DATA EXTRACTS:
◇ ◇ ◇ ◇ ◇ ◇ ◇
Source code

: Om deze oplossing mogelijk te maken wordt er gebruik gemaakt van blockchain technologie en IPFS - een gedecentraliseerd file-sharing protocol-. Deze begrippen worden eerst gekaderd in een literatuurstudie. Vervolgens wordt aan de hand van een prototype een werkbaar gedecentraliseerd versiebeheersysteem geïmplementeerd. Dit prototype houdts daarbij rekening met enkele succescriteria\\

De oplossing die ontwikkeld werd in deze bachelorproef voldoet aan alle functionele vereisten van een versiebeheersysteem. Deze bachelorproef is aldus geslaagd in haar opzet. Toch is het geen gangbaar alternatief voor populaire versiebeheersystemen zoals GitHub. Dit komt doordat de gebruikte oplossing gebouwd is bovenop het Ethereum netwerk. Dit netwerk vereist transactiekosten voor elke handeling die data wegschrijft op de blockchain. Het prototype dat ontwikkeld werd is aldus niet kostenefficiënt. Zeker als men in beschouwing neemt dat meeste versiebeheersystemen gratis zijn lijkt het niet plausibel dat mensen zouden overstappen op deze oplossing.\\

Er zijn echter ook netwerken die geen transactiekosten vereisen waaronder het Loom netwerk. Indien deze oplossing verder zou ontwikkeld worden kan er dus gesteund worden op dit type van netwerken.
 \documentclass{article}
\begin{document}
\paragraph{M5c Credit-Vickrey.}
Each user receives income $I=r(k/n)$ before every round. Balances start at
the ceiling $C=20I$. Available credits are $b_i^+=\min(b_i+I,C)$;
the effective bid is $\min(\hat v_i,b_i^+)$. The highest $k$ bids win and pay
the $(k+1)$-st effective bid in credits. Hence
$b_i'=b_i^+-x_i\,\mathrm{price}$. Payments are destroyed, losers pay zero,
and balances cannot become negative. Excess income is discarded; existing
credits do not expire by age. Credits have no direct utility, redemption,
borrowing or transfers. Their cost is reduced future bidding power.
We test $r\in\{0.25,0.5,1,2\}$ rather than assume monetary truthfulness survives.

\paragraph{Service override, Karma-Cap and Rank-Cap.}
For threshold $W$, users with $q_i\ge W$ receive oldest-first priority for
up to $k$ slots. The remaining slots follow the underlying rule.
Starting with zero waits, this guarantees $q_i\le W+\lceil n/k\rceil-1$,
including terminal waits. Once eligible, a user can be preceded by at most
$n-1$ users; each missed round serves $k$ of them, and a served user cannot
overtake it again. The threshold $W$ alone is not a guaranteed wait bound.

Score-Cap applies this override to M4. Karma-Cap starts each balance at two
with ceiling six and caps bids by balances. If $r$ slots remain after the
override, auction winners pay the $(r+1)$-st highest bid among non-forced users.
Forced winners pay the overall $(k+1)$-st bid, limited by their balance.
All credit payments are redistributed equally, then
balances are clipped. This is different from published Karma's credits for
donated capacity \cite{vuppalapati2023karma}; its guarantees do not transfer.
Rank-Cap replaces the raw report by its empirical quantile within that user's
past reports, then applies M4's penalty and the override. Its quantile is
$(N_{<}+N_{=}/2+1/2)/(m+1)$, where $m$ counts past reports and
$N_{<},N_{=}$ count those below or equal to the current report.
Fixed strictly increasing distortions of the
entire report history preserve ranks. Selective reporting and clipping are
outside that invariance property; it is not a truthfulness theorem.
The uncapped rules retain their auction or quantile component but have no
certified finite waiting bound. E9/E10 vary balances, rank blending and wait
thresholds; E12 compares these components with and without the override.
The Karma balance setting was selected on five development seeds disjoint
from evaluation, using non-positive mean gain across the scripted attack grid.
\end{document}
◇ ◇ ◇ ◇ ◇ ◇ ◇
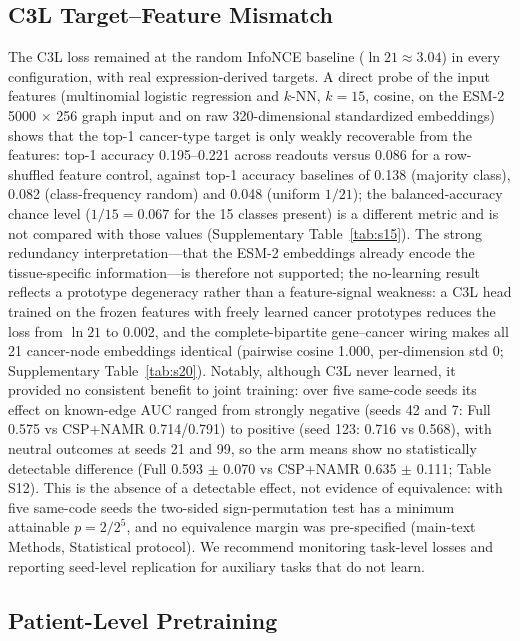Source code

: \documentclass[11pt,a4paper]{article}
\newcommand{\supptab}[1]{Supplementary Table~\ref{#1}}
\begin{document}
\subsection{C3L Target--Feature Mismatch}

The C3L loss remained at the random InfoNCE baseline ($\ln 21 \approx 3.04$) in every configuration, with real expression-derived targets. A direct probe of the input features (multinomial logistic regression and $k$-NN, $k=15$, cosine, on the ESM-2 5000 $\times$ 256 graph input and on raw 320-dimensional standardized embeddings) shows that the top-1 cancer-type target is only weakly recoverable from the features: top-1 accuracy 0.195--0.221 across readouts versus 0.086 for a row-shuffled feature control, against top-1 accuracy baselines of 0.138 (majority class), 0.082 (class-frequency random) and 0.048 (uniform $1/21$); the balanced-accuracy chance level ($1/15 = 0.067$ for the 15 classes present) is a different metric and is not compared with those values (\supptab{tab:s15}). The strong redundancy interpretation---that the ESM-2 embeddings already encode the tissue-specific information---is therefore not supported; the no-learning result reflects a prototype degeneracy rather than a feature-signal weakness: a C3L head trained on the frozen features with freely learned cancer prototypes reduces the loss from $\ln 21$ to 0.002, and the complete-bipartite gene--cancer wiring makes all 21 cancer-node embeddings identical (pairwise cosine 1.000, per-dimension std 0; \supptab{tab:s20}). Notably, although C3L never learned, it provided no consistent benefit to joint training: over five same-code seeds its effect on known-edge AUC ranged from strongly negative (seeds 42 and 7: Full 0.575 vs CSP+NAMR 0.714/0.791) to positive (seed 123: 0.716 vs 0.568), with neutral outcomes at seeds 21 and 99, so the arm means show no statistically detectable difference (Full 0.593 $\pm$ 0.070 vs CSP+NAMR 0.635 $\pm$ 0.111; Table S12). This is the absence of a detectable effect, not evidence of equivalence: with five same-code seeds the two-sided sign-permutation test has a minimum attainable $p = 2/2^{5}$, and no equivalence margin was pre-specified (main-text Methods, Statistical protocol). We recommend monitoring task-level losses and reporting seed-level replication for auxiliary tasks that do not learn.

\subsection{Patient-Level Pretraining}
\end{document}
◇ ◇ ◇ ◇ ◇ ◇ ◇
WORK ORDER: Pull every line containing "users" out of the data above.

COMPLETED TASK:
For threshold $W$, users with $q_i\ge W$ receive oldest-first priority for
$n-1$ users; each missed round serves $k$ of them, and a served user cannot
override, auction winners pay the $(r+1)$-st highest bid among non-forced users.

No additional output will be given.